On the same day that Google stopped censoring search results in China, the Department of Broadband, Communications and Digital Economy published the 174 public submissions it received on the oddly Kafkaesque issue of improving the transparency of creating a secret censorship blacklist. You can see why Minister Conroy couldn’t introduce legislation into the autumn session of parliament as planned. The criticism is comprehensive.

The “Submissions on measures to increase accountability and transparency for Refused Classification material” were meant to focus on how the list of RC material to be blocked by the mandatory internet filter is compiled and managed. A discussion paper put forward six options for consideration.

But many submissions from major players spoke out against the very concept of the mandatory filter, and against the scope of material to be blocked.

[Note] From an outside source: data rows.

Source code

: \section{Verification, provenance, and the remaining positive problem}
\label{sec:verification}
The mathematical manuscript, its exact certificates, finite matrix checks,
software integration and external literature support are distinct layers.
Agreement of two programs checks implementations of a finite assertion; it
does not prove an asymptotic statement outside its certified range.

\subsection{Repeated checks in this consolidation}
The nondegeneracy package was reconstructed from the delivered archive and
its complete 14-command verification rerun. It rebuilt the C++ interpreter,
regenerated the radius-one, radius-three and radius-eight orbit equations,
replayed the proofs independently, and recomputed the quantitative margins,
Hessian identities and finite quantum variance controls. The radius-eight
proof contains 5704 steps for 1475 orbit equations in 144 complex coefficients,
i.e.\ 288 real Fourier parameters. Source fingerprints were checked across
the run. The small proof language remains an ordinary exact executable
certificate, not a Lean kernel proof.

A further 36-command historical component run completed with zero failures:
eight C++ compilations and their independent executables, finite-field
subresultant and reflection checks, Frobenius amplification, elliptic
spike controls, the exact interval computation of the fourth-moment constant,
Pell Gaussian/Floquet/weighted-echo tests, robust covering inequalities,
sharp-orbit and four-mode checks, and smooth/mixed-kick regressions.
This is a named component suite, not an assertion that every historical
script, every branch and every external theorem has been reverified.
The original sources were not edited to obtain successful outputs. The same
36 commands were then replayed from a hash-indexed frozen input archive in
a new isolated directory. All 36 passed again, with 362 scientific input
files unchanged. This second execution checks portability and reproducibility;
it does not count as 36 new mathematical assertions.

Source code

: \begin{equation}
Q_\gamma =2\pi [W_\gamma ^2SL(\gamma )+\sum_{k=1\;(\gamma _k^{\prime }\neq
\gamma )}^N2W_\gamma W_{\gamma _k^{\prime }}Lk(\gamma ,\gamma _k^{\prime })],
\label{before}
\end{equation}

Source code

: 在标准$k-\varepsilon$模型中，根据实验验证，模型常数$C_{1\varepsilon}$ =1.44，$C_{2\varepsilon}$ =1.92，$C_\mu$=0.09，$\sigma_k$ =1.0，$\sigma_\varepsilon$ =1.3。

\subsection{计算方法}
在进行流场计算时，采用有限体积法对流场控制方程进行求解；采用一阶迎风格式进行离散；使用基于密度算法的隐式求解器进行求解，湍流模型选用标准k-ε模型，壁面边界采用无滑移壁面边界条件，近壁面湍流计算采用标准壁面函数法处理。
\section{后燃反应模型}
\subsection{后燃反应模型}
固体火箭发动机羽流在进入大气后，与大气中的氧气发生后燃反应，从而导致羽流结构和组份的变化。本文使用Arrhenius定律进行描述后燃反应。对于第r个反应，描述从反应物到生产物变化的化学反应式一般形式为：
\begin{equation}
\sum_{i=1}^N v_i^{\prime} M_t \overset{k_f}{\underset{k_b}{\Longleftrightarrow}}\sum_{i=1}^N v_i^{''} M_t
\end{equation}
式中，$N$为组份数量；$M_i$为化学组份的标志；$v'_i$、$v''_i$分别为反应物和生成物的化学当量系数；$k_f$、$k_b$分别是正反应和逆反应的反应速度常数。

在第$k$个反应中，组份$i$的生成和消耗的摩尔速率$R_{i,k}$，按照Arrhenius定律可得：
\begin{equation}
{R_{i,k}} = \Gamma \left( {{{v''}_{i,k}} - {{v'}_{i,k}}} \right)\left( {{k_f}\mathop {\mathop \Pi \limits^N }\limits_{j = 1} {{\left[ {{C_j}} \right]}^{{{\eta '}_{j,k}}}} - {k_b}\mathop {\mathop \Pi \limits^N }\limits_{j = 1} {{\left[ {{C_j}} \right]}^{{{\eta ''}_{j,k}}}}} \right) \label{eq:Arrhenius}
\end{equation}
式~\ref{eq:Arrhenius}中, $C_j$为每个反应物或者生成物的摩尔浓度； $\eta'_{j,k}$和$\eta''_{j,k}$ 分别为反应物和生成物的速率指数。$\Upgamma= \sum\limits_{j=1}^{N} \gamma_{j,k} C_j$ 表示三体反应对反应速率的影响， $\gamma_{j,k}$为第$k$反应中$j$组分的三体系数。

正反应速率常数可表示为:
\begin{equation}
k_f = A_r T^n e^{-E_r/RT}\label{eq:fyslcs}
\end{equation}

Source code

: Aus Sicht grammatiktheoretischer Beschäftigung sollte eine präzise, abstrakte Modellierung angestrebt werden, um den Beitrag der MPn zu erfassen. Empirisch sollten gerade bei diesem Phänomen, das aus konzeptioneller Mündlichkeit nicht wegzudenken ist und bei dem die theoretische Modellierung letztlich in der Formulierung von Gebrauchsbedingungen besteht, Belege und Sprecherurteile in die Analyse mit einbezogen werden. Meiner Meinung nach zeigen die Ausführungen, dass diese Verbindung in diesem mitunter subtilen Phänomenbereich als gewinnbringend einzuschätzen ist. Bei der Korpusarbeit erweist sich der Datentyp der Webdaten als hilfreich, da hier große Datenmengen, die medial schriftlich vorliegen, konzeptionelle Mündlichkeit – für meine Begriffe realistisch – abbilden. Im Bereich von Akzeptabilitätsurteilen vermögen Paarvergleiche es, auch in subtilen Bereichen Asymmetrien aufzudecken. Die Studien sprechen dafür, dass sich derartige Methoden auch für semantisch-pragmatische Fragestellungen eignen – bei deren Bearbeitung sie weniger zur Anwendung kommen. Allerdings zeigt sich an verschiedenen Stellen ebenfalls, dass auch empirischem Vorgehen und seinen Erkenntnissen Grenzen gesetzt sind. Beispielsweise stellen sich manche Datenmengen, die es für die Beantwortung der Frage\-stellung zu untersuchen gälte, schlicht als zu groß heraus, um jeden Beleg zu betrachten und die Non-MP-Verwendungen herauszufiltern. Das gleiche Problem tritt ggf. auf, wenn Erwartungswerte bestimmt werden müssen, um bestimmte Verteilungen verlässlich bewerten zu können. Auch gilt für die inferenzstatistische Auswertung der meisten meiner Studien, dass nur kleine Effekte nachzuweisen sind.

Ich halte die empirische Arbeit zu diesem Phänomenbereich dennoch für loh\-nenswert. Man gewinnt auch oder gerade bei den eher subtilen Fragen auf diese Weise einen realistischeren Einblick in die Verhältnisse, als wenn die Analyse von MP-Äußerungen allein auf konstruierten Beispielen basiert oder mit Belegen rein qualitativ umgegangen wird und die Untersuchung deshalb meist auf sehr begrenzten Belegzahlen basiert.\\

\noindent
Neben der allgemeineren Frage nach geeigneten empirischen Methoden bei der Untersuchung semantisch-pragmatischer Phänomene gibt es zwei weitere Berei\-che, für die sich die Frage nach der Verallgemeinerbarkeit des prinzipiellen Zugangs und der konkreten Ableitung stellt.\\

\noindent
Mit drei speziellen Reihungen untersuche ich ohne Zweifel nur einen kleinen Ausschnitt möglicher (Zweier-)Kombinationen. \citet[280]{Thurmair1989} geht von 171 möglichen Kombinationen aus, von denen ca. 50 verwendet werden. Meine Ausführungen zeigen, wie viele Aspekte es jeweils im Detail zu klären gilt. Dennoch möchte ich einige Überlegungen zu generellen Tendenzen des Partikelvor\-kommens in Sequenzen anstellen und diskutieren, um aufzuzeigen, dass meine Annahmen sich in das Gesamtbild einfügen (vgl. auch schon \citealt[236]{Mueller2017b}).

RC is much broader than child abuse material, and even Senator Conroy’s recently-improved descriptions still give a distorted impression.

Google’s submission, to pick just one example, while agreeing that removing child abuse material is “obvious” said that “a scope that goes well beyond such material is heavy handed and can raise genuine questions about restrictions on access to information”. Google was also concerned filtering may give parents a false sense of security, that it could damage Australia’s international reputation and can be easily circumvented.

“When we receive a valid legal request like a court order to remove content alleged to violate local laws, we first check that the request complies with the law, and we will seek to narrow it if the request is overly broad. Beyond these clearly defined parameters, we will not remove material from YouTube.”

One of Conroy’s key problems is that he’s trying to build an internet censorship system based on the existing cobbled-together classification system. It’s not his fault, but under current law the internet is a movie.

“Australia’s current system for regulating media content has evolved erratically, reactively and inconsistently. The Federal Government has inherited not only the challenges of the new media era but equally the deficiencies of the regulatory regime developed for past media eras,” write Professors Catherine Lumby, Lelia Green and John Hartley in their 20,000-word submission Untangling the Net: The Scope of Content Caught By Mandatory Internet Filtering. The academics, all members of the ARC Centre of Excellence for Creative Industries and Innovation, argue we shouldn’t apply this old, inconsistent classification system to the online world without considering its “complex peculiarities”.

The internet is not a medium: it is a whole new media environment which requires us to rethink how we regulate content, protect vulnerable groups and define the relationship between media consumers and media producers,” they write.

Untangling the Net is explicitly cited in Google’s submission, as well as those from the Internet Industry Association, Yahoo and the Australian Computer Society. Its echoes can be heard in other submissions such as that from the Australian Library and Information Association and other members of the recently-formed Safer Internet Group.

The emerging consensus — apart from the submissions from Christian organisations — is that Refused Classification, and indeed the classification system generally, needs a complete re-think.

“The Government will take the time to ensure that it gets the legislative framework right,” a spokesperson for Senator Conroy told iTWire last week. But could that possibly include a whole new classification system? In an election year? Senator Conroy is due to appear on tonight’s edition of Channel Ten’s The 7pm Project.

P.S. DBCDE originally screwed up the links to many of the submissions by putting a backslash “\” in URLs. Microsoft’s Internet Explorer web browser, which is what the Department uses, automatically changes them to proper slashes “/”. But web browsers such as Firefox and Safari don’t, because it’s a potential security risk. The broken URLs have now been fixed, but getting I wrong wasn’t a good look for the Department responsible for the internet.